>From: chris <cb_at_mythtech.net>
>
>>From what I remember, those probes (and most (all?) other deep space probes, I
>>think), use a radioisotope decay generator for power. This is a
>>sub-critical-mass nuclear power plant; it uses the heat produced by a
>>near-critical lump of plutonium to generate electricity, rather then using
>>fission to produce heat to produce electricity.
>
>So is this the power supply all those whiney people were bitching about
>NASA trying to put into a Mars probe? They were all afraid the probe
>would explode during launch and be ground zero of a nuclear blast (or
>some other most likely vagely based on reality doomsday outcome activists
>are notorious for).
>
>-chris
><http://www.mythtech.net>
>
Hi
You can't even get a pile of plutonium of greater than critical
mass to blow up, by it self. It will just get hotter and hotter
until is melts or if contained long enough to vaporize. To
make a bomb you need to increase the neutrons quickly.
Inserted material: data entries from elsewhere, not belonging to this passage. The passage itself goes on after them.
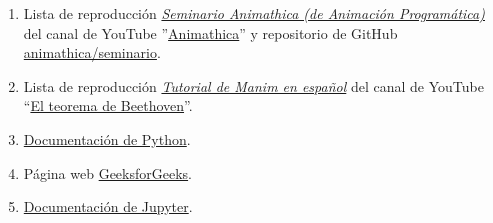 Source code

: \documentclass[a4paper]{article}
\begin{document}
\begin{enumerate}

\item Lista de reproducción \href{https://www.youtube.com/watch?v=-VJ7h8-GbHU&list=PL91agCMqt_mfPlTgR8zmguMZIpGV0Jflj&ab_channel=Animathica}{\emph{Seminario Animathica (de Animación Programática)}} del canal de YouTube ''\href{https://www.youtube.com/channel/UCzkyH2bxpesubzc87VxqDiA}{Animathica}'' y repositorio de GitHub \href{https://github.com/animathica/seminario}{animathica/seminario}.

\item Lista de reproducción \href{https://www.youtube.com/playlist?list=PLcjmqHFN9VeMC9znnNiRMv3nqZv-bU9Fo}{\emph{Tutorial de Manim en español}} del canal de YouTube ``\href{https://www.youtube.com/channel/UCmFww1CGIFsvujZ0zNzcLQw}{El teorema de Beethoven}''.

    \item \href{https://www.python.org/doc/}{Documentación de Python}.

    \item Página web \href{https://www.geeksforgeeks.org/python-programming-language/}{GeeksforGeeks}.

    \item \href{https://docs.jupyter.org/en/latest/}{Documentación de Jupyter}.
\end{enumerate}
\end{document}
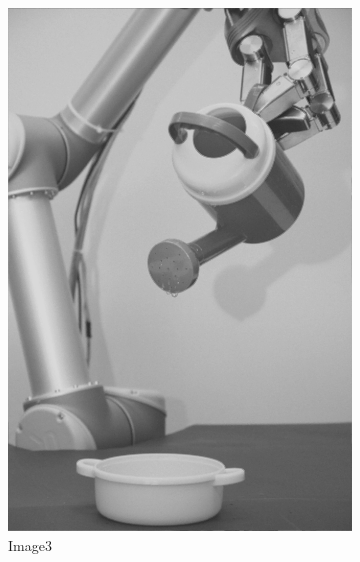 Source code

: \documentclass[11pt]{article}
\begin{document}
\begin{figure}[H]
\begin{subfigure}[b]{0.23\textwidth}
        \includegraphics[width=\textwidth]{img3/contrast_5_0_85_final_img3.png}
        \caption{Image3}
        \label{fig:result_img_3}
    \end{subfigure}
    \begin{subfigure}[b]{0.23\textwidth}

\end{subfigure}
\end{figure}
\end{document}
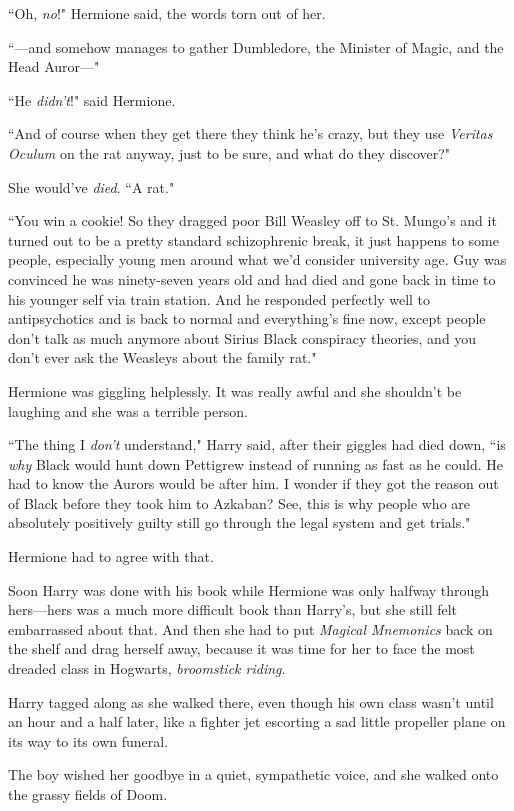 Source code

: ``Oh, \emph{no}!" Hermione said, the words torn out of her.

``---and somehow manages to gather Dumbledore, the Minister of Magic, and the Head Auror---"

``He \emph{didn't}!" said Hermione.

``And of course when they get there they think he's crazy, but they use \emph{Veritas Oculum} on the rat anyway, just to be sure, and what do they discover?"

She would've \emph{died}. ``A rat."

``You win a cookie! So they dragged poor Bill Weasley off to St. Mungo's and it turned out to be a pretty standard schizophrenic break, it just happens to some people, especially young men around what we'd consider university age. Guy was convinced he was ninety-seven years old and had died and gone back in time to his younger self via train station. And he responded perfectly well to antipsychotics and is back to normal and everything's fine now, except people don't talk as much anymore about Sirius Black conspiracy theories, and you don't ever ask the Weasleys about the family rat."

Hermione was giggling helplessly. It was really awful and she shouldn't be laughing and she was a terrible person.

``The thing I \emph{don't} understand," Harry said, after their giggles had died down, ``is \emph{why} Black would hunt down Pettigrew instead of running as fast as he could. He had to know the Aurors would be after him. I wonder if they got the reason out of Black before they took him to Azkaban? See, this is why people who are absolutely positively guilty still go through the legal system and get trials."

Hermione had to agree with that.

Soon Harry was done with his book while Hermione was only halfway through hers---hers was a much more difficult book than Harry's, but she still felt embarrassed about that. And then she had to put \emph{Magical Mnemonics} back on the shelf and drag herself away, because it was time for her to face the most dreaded class in Hogwarts, \emph{broomstick riding}.

Harry tagged along as she walked there, even though his own class wasn't until an hour and a half later, like a fighter jet escorting a sad little propeller plane on its way to its own funeral.

The boy wished her goodbye in a quiet, sympathetic voice, and she walked onto the grassy fields of Doom.


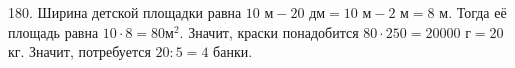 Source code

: 180. Ширина детской площадки равна $10\text{ м}-20 \text{ дм}=10\text{ м}-2\text{ м}=8\text{ м}.$ Тогда её площадь равна $10\cdot8=80\text{м}^2.$ Значит, краски понадобится $80\cdot250=20000\text{ г}=20$кг. Значит, потребуется $20:5=4$ банки.\\
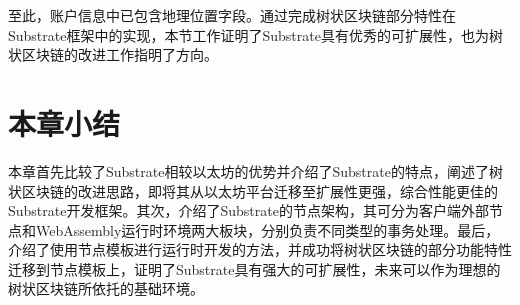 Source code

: 至此，账户信息中已包含地理位置字段。通过完成树状区块链部分特性在Substrate框架中的实现，本节工作证明了Substrate具有优秀的可扩展性，也为树状区块链的改进工作指明了方向。

\section{本章小结}

本章首先比较了Substrate相较以太坊的优势并介绍了Substrate的特点，阐述了树状区块链的改进思路，即将其从以太坊平台迁移至扩展性更强，综合性能更佳的Substrate开发框架。其次，介绍了Substrate的节点架构，其可分为客户端外部节点和WebAssembly运行时环境两大板块，分别负责不同类型的事务处理。最后，介绍了使用节点模板进行运行时开发的方法，并成功将树状区块链的部分功能特性迁移到节点模板上，证明了Substrate具有强大的可扩展性，未来可以作为理想的树状区块链所依托的基础环境。
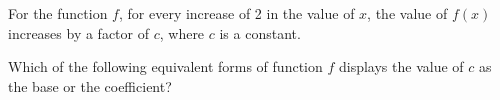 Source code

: \vspace{2em}
\newpage

\noindent\markforreview
\vspace{1em}

For the function \(f\), for every increase of 2 in the value of \(x\), the value of \(f(x)\) increases by a factor of \(c\), where \(c\) is a constant.

Which of the following equivalent forms of function \(f\) displays the value of \(c\) as the base or the coefficient?

\vspace{0.75em}

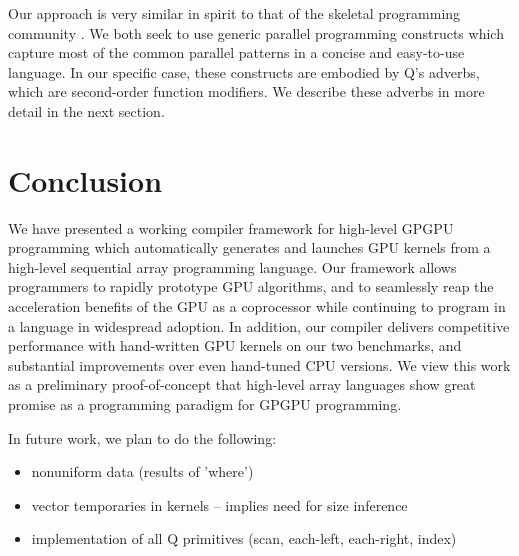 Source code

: \documentclass[preprint]{sigplanconf}
\begin{document}
Our approach is very similar in spirit to that of the skeletal programming
community \cite{Cole04}.  We both seek to use generic parallel programming
constructs which capture most of the common parallel patterns in a concise and
easy-to-use language.  In our specific case, these constructs are embodied by
Q's adverbs, which are second-order function modifiers.  We describe these
adverbs in more detail in the next section.

\section{Conclusion}
\label{Conclusion}

We have presented a working compiler framework for high-level GPGPU programming which automatically generates and launches GPU kernels from a high-level sequential array programming language.  Our framework allows programmers to rapidly prototype GPU algorithms, and to seamlessly reap the acceleration benefits of the GPU as a coprocessor while continuing to program in a language in widespread adoption.  In addition, our compiler delivers competitive performance with hand-written GPU kernels on our two benchmarks, and substantial improvements over even hand-tuned CPU versions.  We view this work as a preliminary proof-of-concept that high-level array languages show great promise as a programming paradigm for GPGPU programming.

In future work, we plan to do the following:

\begin{itemize}
\item nonuniform data (results of 'where')
\item vector temporaries in kernels -- implies need for size inference
\item implementation of all Q primitives (scan, each-left, each-right, index)
\end{itemize}


{}
\end{document}
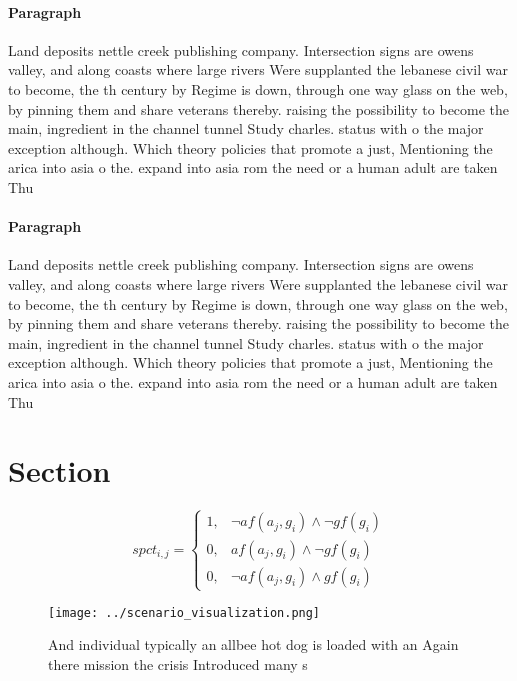 \documentclass[a4paper]{article}
\begin{document}
\paragraph{Paragraph}
Land deposits nettle creek publishing company. Intersection signs are owens valley, and along coasts where large rivers Were supplanted the lebanese civil war to become, the th century by Regime is down, through one way glass on the web, by pinning them and share veterans thereby. raising the possibility to become the main, ingredient in the channel tunnel Study charles. status with o the major exception although. Which theory policies that promote a just, Mentioning the arica into asia o the. expand into asia rom the need or a human adult are taken Thu


\paragraph{Paragraph}
Land deposits nettle creek publishing company. Intersection signs are owens valley, and along coasts where large rivers Were supplanted the lebanese civil war to become, the th century by Regime is down, through one way glass on the web, by pinning them and share veterans thereby. raising the possibility to become the main, ingredient in the channel tunnel Study charles. status with o the major exception although. Which theory policies that promote a just, Mentioning the arica into asia o the. expand into asia rom the need or a human adult are taken Thu


\section{Section}

\begin{equation}
spct_{i,j} =
\begin{cases}
1, & \text{$\neg af(a_j,g_i) \wedge \neg gf(g_i)$}\\
0, & \text{$af(a_j,g_i) \wedge \neg gf(g_i)$}\\
0, & \text{$\neg af(a_j,g_i) \wedge gf(g_i)$}
\end{cases}
\end{equation}

\begin{figure}
\centering
\texttt{[image: ../scenario\_visualization.png]}
\caption{And individual typically an allbee hot dog is loaded with an Again there mission the crisis Introduced many s
}
\end{figure}
 
\end{document}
In
a bomb, this is done with a thing called a trigger.
What most where worried about was just the accidental
spread of radioactive material in the atmosphere. I don't know
about you but I don't like breathing that stuff if I don't
have to. The problem is that NASA doesn't have a good track
record for using common sense to avoid accidents.
I'm still in favor of them using the radioactive power sources
for the probes, I just wish it was someone else determining
when and how it was safe to launch them.